20. Trim “in order to”
Do you really need it? Rarely. Maybe never?
Sentence 1 (with “in order to”): “I went to school in order to get educated.”
Sentence 1A (with “in order to” trimmed to “to”): “I went to school to get educated.”
Because you’re really going to the kitchen to make a sandwich.
It is obvious that “in order to” just delayed the reader for a millisecond without any justification. The implication is, your story is dragging unnecessarily.
21. Hyphenate modifiers
Most inexperienced writers are guilty of this crime—hyphenating two accompanying words that are modifying a noun.

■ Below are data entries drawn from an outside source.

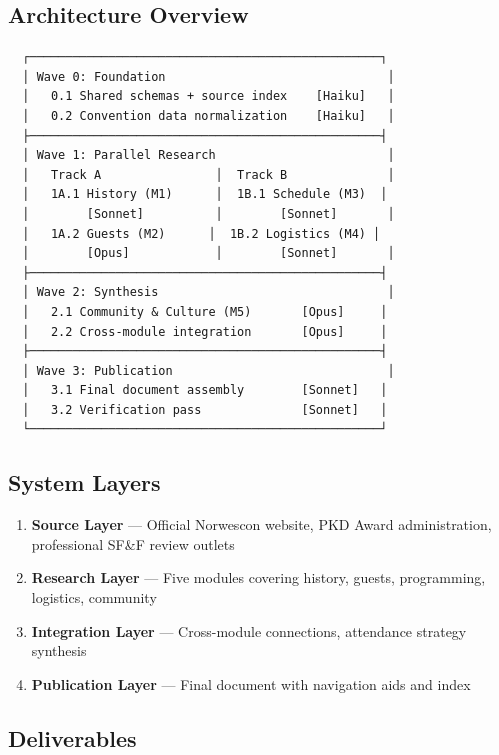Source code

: \documentclass[11pt,letterpaper]{article}
\begin{document}
\subsection{Architecture Overview}

\begin{asciibox}
\begin{verbatim}
  ┌─────────────────────────────────────────────────┐
  │ Wave 0: Foundation                               │
  │   0.1 Shared schemas + source index    [Haiku]   │
  │   0.2 Convention data normalization    [Haiku]   │
  ├─────────────────────────────────────────────────┤
  │ Wave 1: Parallel Research                        │
  │   Track A                │  Track B              │
  │   1A.1 History (M1)      │  1B.1 Schedule (M3)  │
  │        [Sonnet]          │        [Sonnet]       │
  │   1A.2 Guests (M2)      │  1B.2 Logistics (M4) │
  │        [Opus]            │        [Sonnet]       │
  ├─────────────────────────────────────────────────┤
  │ Wave 2: Synthesis                                │
  │   2.1 Community & Culture (M5)       [Opus]     │
  │   2.2 Cross-module integration       [Opus]     │
  ├─────────────────────────────────────────────────┤
  │ Wave 3: Publication                              │
  │   3.1 Final document assembly        [Sonnet]   │
  │   3.2 Verification pass              [Sonnet]   │
  └─────────────────────────────────────────────────┘
\end{verbatim}
\end{asciibox}

\subsection{System Layers}

\begin{enumerate}[leftmargin=2em]
\item \textbf{Source Layer} --- Official Norwescon website, PKD Award administration, professional SF\&F review outlets
\item \textbf{Research Layer} --- Five modules covering history, guests, programming, logistics, community
\item \textbf{Integration Layer} --- Cross-module connections, attendance strategy synthesis
\item \textbf{Publication Layer} --- Final document with navigation aids and index
\end{enumerate}

\subsection{Deliverables}
\end{document}

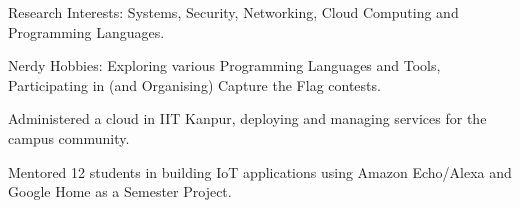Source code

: 


\begin{cventries}
  \cventry
    {}
    {}
    {}
    {}
    {
      \vspace{-4.0mm}
      \begin{cvitems}
          \item Research Interests: Systems, Security, Networking, Cloud Computing and Programming Languages.
          \item Nerdy Hobbies: Exploring various Programming Languages and Tools, Participating in (and Organising) Capture the Flag contests.
          \item Administered a cloud in IIT Kanpur, deploying and managing services for the campus community.
          \item Mentored 12 students in building IoT applications using Amazon Echo/Alexa and Google Home as a Semester Project.
      \end{cvitems}
    }
\end{cventries}

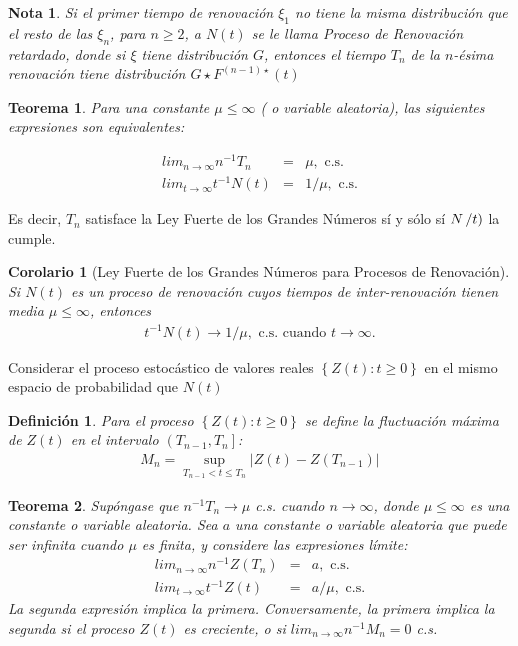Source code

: \documentclass{article}
\newtheorem{Def}{Definición}[section]
\newtheorem{Teo}{Teorema}[section]
\newtheorem{Note}{Nota}[section]
\newtheorem{Coro}{Corolario}[section]
\numberwithin{equation}{section}
\begin{document}
\begin{Note}
Si el primer tiempo de renovaci\'on $\xi_{1}$ no tiene la misma distribuci\'on que el resto de las $\xi_{n}$, para $n\geq2$, a $N\left(t\right)$ se le llama Proceso de Renovaci\'on retardado, donde si $\xi$ tiene distribuci\'on $G$, entonces el tiempo $T_{n}$ de la $n$-\'esima renovaci\'on tiene distribuci\'on $G\star F^{\left(n-1\right)\star}\left(t\right)$
\end{Note}


\begin{Teo}
Para una constante $\mu\leq\infty$ ( o variable aleatoria), las siguientes expresiones son equivalentes:

\begin{eqnarray}
lim_{n\rightarrow\infty}n^{-1}T_{n}&=&\mu,\textrm{ c.s.}\\
lim_{t\rightarrow\infty}t^{-1}N\left(t\right)&=&1/\mu,\textrm{ c.s.}
\end{eqnarray}
\end{Teo}


Es decir, $T_{n}$ satisface la Ley Fuerte de los Grandes N\'umeros s\'i y s\'olo s\'i $N\left/t\right)$ la cumple.


\begin{Coro}[Ley Fuerte de los Grandes N\'umeros para Procesos de Renovaci\'on]
Si $N\left(t\right)$ es un proceso de renovaci\'on cuyos tiempos de inter-renovaci\'on tienen media $\mu\leq\infty$, entonces
\begin{eqnarray}
t^{-1}N\left(t\right)\rightarrow 1/\mu,\textrm{ c.s. cuando }t\rightarrow\infty.
\end{eqnarray}

\end{Coro}


Considerar el proceso estoc\'astico de valores reales $\left\{Z\left(t\right):t\geq0\right\}$ en el mismo espacio de probabilidad que $N\left(t\right)$

\begin{Def}
Para el proceso $\left\{Z\left(t\right):t\geq0\right\}$ se define la fluctuaci\'on m\'axima de $Z\left(t\right)$ en el intervalo $\left(T_{n-1},T_{n}\right]$:
\begin{eqnarray*}
M_{n}=\sup_{T_{n-1}<t\leq T_{n}}|Z\left(t\right)-Z\left(T_{n-1}\right)|
\end{eqnarray*}
\end{Def}

\begin{Teo}
Sup\'ongase que $n^{-1}T_{n}\rightarrow\mu$ c.s. cuando $n\rightarrow\infty$, donde $\mu\leq\infty$ es una constante o variable aleatoria. Sea $a$ una constante o variable aleatoria que puede ser infinita cuando $\mu$ es finita, y considere las expresiones l\'imite:
\begin{eqnarray}
lim_{n\rightarrow\infty}n^{-1}Z\left(T_{n}\right)&=&a,\textrm{ c.s.}\\
lim_{t\rightarrow\infty}t^{-1}Z\left(t\right)&=&a/\mu,\textrm{ c.s.}
\end{eqnarray}
La segunda expresi\'on implica la primera. Conversamente, la primera implica la segunda si el proceso $Z\left(t\right)$ es creciente, o si $lim_{n\rightarrow\infty}n^{-1}M_{n}=0$ c.s.
\end{Teo}
\end{document}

“Disease stricken herd” should always be written as “disease-stricken herd.”
You can remove the hyphen when you write the same statement as: “the herd has been stricken by disease.”
22. Proofread in a New Format
I usually do this. I convert my “.docx” document to a PDF format or copy the text to a google docs new doc, then proofread it.
You can also change formatting inside Word, alter things like font, color, and size. These alterations enable you to see your writing from a different perspective than before hence giving you a more censorious eye.
Edit Your Bestseller Now!
Editing—in this particular case, self-editing—is a vital part of the writing process. Professionally executed editing has the potential of turning average writing into sweet-flavored content that readers would love to binge on.
Great editing skills arise from your knowledge of your own strengths and failings, hence focusing on learning how to write better content will also improve your editing.